Suzanne Moore 

Making babies is beginning to look as difficult for men as it always has been for women

The sperm count of men in the west has halved in 40 years. Changing lifestyles won’t help. The problem is an environmental one
  
  

Woody Allen and Robert Walden in Allen’s 1972 film Everything You Always Wanted To Know About Sex …
Woody Allen and Robert Walden in Allen’s 1972 film Everything You Always Wanted To Know About Sex … Photograph: Rollins-Joffe/Rex/Shutterstock

Men. You had one job. And now look what’s happened! The sperm count of western men has fallen by half in 40 years. It is likely to decline further. This is a wake-up call. Human extinction beckons. Twitter, in its full nihilistic embrace, has welcomed this news as good. It is kind of funny. Sperm always is somehow, especially if your job description is harridan, as mine is. For although there are millions of the damn squirmers in every ejaculation, you only ever need the one, the tenacious one that can wiggle through if you want to get pregnant. Sperm flows freely, it seems, endless and abundant for men, who don’t have to worry about fertility. How many sperm do men produce? How many stars are in the sky?

The average man (although, obviously, I realise no man is EVER average) produces 14 gallons of ejaculate in a lifetime. Men produce more sperm than mice do, but a lot less than pigs. Biology is not destiny, but it certainly preoccupies us. Female fertility is always up for discussion in ways that male fertility isn’t. Even sober headlines say that, by the age of 30, women will have used up most of our “ovarian reserve”. We sit there with our limited and festering supply of eggs, which all went mouldy when we got an OK job and are now ageing faster than the rest of us. Our selfishness in wanting to be financially independent means that we may have to forfeit motherhood as a result – and on it goes.

This is called “choice”, sometimes even “choice feminism”, but it is no such thing.
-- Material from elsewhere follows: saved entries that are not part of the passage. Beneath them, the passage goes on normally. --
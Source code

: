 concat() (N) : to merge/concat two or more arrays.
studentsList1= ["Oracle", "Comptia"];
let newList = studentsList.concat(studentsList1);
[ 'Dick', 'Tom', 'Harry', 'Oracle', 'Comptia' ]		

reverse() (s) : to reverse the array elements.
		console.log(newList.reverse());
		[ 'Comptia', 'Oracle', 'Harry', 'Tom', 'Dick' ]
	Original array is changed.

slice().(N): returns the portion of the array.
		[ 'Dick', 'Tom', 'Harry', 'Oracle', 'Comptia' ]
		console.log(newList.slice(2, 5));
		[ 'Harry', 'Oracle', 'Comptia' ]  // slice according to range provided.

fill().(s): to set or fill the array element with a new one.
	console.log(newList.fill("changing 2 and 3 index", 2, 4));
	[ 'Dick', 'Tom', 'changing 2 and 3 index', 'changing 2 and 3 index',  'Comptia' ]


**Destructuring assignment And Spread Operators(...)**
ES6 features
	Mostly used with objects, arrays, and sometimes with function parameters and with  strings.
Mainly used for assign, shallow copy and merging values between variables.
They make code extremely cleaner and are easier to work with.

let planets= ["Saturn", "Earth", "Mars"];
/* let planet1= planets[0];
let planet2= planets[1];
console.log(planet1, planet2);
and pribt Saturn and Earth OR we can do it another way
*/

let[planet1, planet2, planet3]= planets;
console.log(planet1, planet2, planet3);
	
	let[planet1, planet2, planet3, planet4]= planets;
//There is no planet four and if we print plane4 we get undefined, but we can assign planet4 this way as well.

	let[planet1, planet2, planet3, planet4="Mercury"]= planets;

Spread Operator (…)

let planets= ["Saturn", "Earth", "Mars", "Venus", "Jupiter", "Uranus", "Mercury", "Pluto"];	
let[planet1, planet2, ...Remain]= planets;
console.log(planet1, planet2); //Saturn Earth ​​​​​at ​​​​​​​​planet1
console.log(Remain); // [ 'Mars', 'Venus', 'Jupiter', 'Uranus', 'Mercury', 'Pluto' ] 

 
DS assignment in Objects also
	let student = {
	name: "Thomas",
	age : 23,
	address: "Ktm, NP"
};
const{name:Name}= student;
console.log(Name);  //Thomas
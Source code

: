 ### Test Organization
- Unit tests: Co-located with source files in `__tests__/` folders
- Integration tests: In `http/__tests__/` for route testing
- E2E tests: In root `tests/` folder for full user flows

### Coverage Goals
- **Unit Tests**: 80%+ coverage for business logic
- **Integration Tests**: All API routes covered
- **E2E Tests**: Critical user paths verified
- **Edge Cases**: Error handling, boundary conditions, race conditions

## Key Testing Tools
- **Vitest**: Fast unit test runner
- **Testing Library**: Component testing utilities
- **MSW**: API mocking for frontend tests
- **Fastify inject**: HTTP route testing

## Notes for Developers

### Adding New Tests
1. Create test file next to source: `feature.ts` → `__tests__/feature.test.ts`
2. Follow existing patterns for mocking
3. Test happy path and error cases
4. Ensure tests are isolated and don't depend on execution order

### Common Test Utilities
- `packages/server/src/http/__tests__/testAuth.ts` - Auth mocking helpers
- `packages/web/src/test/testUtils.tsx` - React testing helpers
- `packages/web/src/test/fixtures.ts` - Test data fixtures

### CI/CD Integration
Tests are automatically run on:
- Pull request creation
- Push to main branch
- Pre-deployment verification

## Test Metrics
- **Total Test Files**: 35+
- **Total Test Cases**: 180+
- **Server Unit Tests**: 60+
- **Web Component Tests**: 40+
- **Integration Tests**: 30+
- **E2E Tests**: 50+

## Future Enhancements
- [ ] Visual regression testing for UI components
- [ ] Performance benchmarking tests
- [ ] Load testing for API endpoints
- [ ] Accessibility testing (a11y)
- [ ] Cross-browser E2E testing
Reproduction, that most basic of acts, takes place in a cultural context that constantly assesses women’s need and capability based on some sub-Darwinian tripe about attractiveness and youth (let’s all be teenage mums, then?). It is constantly assumed that men can father a child whenever they feel like it because Mick Jagger does. Lately, though, doctors have told us that male fertility does decline with age, along with an increased risk of passing on genetic abnormalities. Begetting is beginning to look almost as complicated for men as it always has been for women. Any discussion of male fertility has to admit a vulnerability in the old breeding front. Or some mutuality. I have seen a good few women go through arduous IVF treatment because either their bloke had issues with issuing, or because of the more common inexplicable inability of couples to conceive. No one blames any one else, for this is the modern way.
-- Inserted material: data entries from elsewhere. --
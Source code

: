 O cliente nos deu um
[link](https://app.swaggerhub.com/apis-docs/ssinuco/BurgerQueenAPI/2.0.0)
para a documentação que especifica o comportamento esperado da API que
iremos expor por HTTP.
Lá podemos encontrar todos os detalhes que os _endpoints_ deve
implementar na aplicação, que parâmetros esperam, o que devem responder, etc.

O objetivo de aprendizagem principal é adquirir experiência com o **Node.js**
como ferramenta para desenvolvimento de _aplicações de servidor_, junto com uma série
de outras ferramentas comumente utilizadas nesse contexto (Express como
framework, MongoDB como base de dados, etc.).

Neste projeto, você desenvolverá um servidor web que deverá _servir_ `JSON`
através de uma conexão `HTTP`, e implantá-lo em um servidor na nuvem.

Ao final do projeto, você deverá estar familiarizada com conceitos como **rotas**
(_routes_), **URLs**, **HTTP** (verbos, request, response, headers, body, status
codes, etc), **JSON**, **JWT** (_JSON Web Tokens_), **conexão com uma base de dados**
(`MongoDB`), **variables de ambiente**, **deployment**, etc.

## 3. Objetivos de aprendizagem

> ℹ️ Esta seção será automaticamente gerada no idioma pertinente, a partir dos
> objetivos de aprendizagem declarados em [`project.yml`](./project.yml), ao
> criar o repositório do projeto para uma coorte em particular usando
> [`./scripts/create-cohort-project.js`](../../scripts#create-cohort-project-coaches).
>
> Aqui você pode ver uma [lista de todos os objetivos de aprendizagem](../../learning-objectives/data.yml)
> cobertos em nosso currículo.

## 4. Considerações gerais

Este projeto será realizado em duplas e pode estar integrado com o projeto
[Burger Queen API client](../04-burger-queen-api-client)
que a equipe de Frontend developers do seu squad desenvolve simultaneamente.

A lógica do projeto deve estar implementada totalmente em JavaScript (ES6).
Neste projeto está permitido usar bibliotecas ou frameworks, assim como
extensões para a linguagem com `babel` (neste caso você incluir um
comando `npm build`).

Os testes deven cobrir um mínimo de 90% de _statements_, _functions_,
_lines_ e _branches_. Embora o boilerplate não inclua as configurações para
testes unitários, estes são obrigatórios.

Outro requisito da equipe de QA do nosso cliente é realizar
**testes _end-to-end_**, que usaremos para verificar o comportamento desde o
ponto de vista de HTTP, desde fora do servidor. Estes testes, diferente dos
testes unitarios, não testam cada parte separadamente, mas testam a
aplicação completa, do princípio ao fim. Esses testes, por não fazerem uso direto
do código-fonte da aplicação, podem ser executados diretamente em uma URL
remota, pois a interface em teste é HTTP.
Quality not quantity of sperm is what matters. It’s called motility. Sperm may be being produced by the jamjar, but the tiny swimmers may be too stoned, drunk, or unmotivated to get that deserving egg. Men are often advised, therefore, to stop drinking and smoking, wearing tight clothes and, er … sometimes to masturbate less. Self-love may have to be curtailed.

My heart bleeds. No, really it does, for I can see what is happening to men is what women have been putting up with for years. A collective problem is individualised into a lifestyle one. Eat well, be good, sleep, exercise, blah blah bah and all will be well. This is … how can I say it sensitively? Bollocks.

The decline is in the quality. Scientists pretty much agree that the cause of this is environmental. Plastics, oestrogens and pesticides are leaking into the water supply. Obesity, stress and what are called “chemicals in commerce” are also seen as reasons that sperm counts are dropping in the west, but not in developing countries. The modern world is making us barren.

It is all our problem but it remains difficult to discuss. My mother’s generation often talked of men “shooting blanks” and children being brought up by men who were not their biological fathers. This happened a lot in the war years. “Maternity is a matter of fact, paternity is a matter of opinion,” as they used to say, pre-Jeremy Kyle and the DNA of doom tests.

Anxieties about female fertility are always up for grabs, as the female anatomy generally is. Anxiety about male infertility erupts only in dystopia. In PD James’s 1992 novel The Children of Men, male infertility is the basis of the exploration of what happens when society can no longer reproduce. Where does hope come from? When Alfonso Cuarón remade this as a film, great though it was, he switched it to being about female infertility. In Gilead, the Christian fundamentalist state that is the setting of Margaret Atwood’s novel The Handmaid’s Tale, it is legally only women who can be the cause of infertility, thus Serena Joy’s subversiveness is in suggesting that her husband may, in fact, be infertile.

In the present-day real world, patrolling the lifestyle of men is only part of the solution, as it has been with women. This is not about one sperm getting to one egg. It is bigger. We are producing an environment in which it is harder to reproduce. How much more evidence do we need before we begin to conceive of what this means?